Your instructions: Every line from the start of the data through the line containing "constant human oversight." should be retyped exactly; the pictures should not.
[[ Source material, beginning ]]
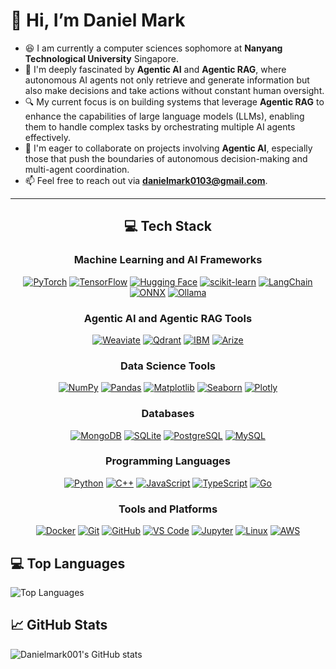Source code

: # 👋 Hi, I’m Daniel Mark

* 😆 I am currently a computer sciences sophomore at **Nanyang Technological University** Singapore. 
* 🧠 I'm deeply fascinated by **Agentic AI** and **Agentic RAG**, where autonomous AI agents not only retrieve and generate information but also make decisions and take actions without constant human oversight.
* 🔍 My current focus is on building systems that leverage **Agentic RAG** to enhance the capabilities of large language models (LLMs), enabling them to handle complex tasks by orchestrating multiple AI agents effectively.
* 🤝 I'm eager to collaborate on projects involving **Agentic AI**, especially those that push the boundaries of autonomous decision-making and multi-agent coordination.
* 📫 Feel free to reach out via **[danielmark0103@gmail.com](mailto:danielmark0103@gmail.com)**.

---

<div align="center">

## 💻 Tech Stack

### Machine Learning and AI Frameworks

<p align="center">
<a href="https://pytorch.org/"><img src="https://img.shields.io/badge/PyTorch-EE4C2C?style=for-the-badge&logo=pytorch&logoColor=white" alt="PyTorch"/></a>
<a href="https://www.tensorflow.org/"><img src="https://img.shields.io/badge/TensorFlow-FF6F00?style=for-the-badge&logo=tensorflow&logoColor=white" alt="TensorFlow"/></a>
<a href="https://huggingface.co/"><img src="https://img.shields.io/badge/Hugging%20Face-FFD21E?style=for-the-badge&logo=huggingface&logoColor=black" alt="Hugging Face"/></a>
<a href="https://scikit-learn.org/"><img src="https://img.shields.io/badge/scikit--learn-F7931E?style=for-the-badge&logo=scikit-learn&logoColor=white" alt="scikit-learn"/></a>
<a href="https://www.langchain.com/"><img src="https://img.shields.io/badge/LangChain-1C3B54?style=for-the-badge" alt="LangChain"/></a>
<a href="https://onnx.ai/"><img src="https://img.shields.io/badge/ONNX-005CED?style=for-the-badge&logo=onnx&logoColor=white" alt="ONNX"/></a>
<a href="https://ollama.ai/"><img src="https://img.shields.io/badge/Ollama-000000?style=for-the-badge" alt="Ollama"/></a>
</p>

### Agentic AI and Agentic RAG Tools

<p align="center">
<a href="https://weaviate.io/blog/what-is-agentic-rag"><img src="https://img.shields.io/badge/Weaviate-FF6F61?style=for-the-badge" alt="Weaviate"/></a>
<a href="https://qdrant.tech/articles/agentic-rag/"><img src="https://img.shields.io/badge/Qdrant-00A86B?style=for-the-badge" alt="Qdrant"/></a>
<a href="https://www.ibm.com/think/topics/agentic-rag"><img src="https://img.shields.io/badge/IBM-10A0CC?style=for-the-badge" alt="IBM"/></a>
<a href="https://arize.com/blog/understanding-agentic-rag/"><img src="https://img.shields.io/badge/Arize-4285F4?style=for-the-badge" alt="Arize"/></a>
</p>

### Data Science Tools

<p align="center">
<a href="https://numpy.org/"><img src="https://img.shields.io/badge/NumPy-013243?style=for-the-badge&logo=numpy&logoColor=white" alt="NumPy"/></a>
<a href="https://pandas.pydata.org/"><img src="https://img.shields.io/badge/Pandas-150458?style=for-the-badge&logo=pandas&logoColor=white" alt="Pandas"/></a>
<a href="https://matplotlib.org/"><img src="https://img.shields.io/badge/Matplotlib-11557C?style=for-the-badge" alt="Matplotlib"/></a>
<a href="https://seaborn.pydata.org/"><img src="https://img.shields.io/badge/Seaborn-3776AB?style=for-the-badge" alt="Seaborn"/></a>
<a href="https://plotly.com/"><img src="https://img.shields.io/badge/Plotly-3F4F75?style=for-the-badge&logo=plotly&logoColor=white" alt="Plotly"/></a>
</p>

### Databases

<p align="center">
<a href="https://www.mongodb.com/"><img src="https://img.shields.io/badge/MongoDB-47A248?style=for-the-badge&logo=mongodb&logoColor=white" alt="MongoDB"/></a>
<a href="https://www.sqlite.org/"><img src="https://img.shields.io/badge/SQLite-07405E?style=for-the-badge&logo=sqlite&logoColor=white" alt="SQLite"/></a>
<a href="https://www.postgresql.org/"><img src="https://img.shields.io/badge/PostgreSQL-316192?style=for-the-badge&logo=postgresql&logoColor=white" alt="PostgreSQL"/></a>
<a href="https://www.mysql.com/"><img src="https://img.shields.io/badge/MySQL-4479A1?style=for-the-badge&logo=mysql&logoColor=white" alt="MySQL"/></a>
</p>

### Programming Languages

<p align="center">
<a href="https://www.python.org/"><img src="https://img.shields.io/badge/Python-3776AB?style=for-the-badge&logo=python&logoColor=white" alt="Python"/></a>
<a href="https://isocpp.org/"><img src="https://img.shields.io/badge/C++-00599C?style=for-the-badge&logo=cplusplus&logoColor=white" alt="C++"/></a>
<a href="https://www.javascript.com/"><img src="https://img.shields.io/badge/JavaScript-F7DF1E?style=for-the-badge&logo=javascript&logoColor=black" alt="JavaScript"/></a>
<a href="https://www.typescriptlang.org/"><img src="https://img.shields.io/badge/TypeScript-3178C6?style=for-the-badge&logo=typescript&logoColor=white" alt="TypeScript"/></a>
<a href="https://golang.org/"><img src="https://img.shields.io/badge/Go-00ADD8?style=for-the-badge&logo=go&logoColor=white" alt="Go"/></a>
</p>

### Tools and Platforms

<p align="center">
<a href="https://www.docker.com/"><img src="https://img.shields.io/badge/Docker-2496ED?style=for-the-badge&logo=docker&logoColor=white" alt="Docker"/></a>
<a href="https://git-scm.com/"><img src="https://img.shields.io/badge/Git-F05032?style=for-the-badge&logo=git&logoColor=white" alt="Git"/></a>
<a href="https://github.com/"><img src="https://img.shields.io/badge/GitHub-181717?style=for-the-badge&logo=github&logoColor=white" alt="GitHub"/></a>
<a href="https://code.visualstudio.com/"><img src="https://img.shields.io/badge/VS%20Code-0078D4?style=for-the-badge&logo=visual%20studio%20code&logoColor=white" alt="VS Code"/></a>
<a href="https://jupyter.org/"><img src="https://img.shields.io/badge/Jupyter-F37626?style=for-the-badge&logo=jupyter&logoColor=white" alt="Jupyter"/></a>
<a href="https://www.linux.org/"><img src="https://img.shields.io/badge/Linux-FCC624?style=for-the-badge&logo=linux&logoColor=black" alt="Linux"/></a>
<a href="https://aws.amazon.com/"><img src="https://img.shields.io/badge/AWS-232F3E?style=for-the-badge&logo=amazon-aws&logoColor=white" alt="AWS"/></a>
</p>

</div>

## 💻 Top Languages
<img src="https://github-readme-stats.vercel.app/api/top-langs/?username=Danielmark001&layout=compact&theme=radical" alt="Top Languages"/>

## 📈 GitHub Stats

![Danielmark001's GitHub stats](https://github-readme-stats.vercel.app/api?username=Danielmark001\&show_icons=true\&theme=radical)

<!---
Danielmark001/Danielmark001 is a ✨ special ✨ repository because its `README.md` (this file) appears on your GitHub profile.
You can click the Preview link to take a look at your changes.
--->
[[ Source material, end ]]
Answer below:
Source code

: # 👋 Hi, I’m Daniel Mark

* 😆 I am currently a computer sciences sophomore at **Nanyang Technological University** Singapore. 
* 🧠 I'm deeply fascinated by **Agentic AI** and **Agentic RAG**, where autonomous AI agents not only retrieve and generate information but also make decisions and take actions without constant human oversight.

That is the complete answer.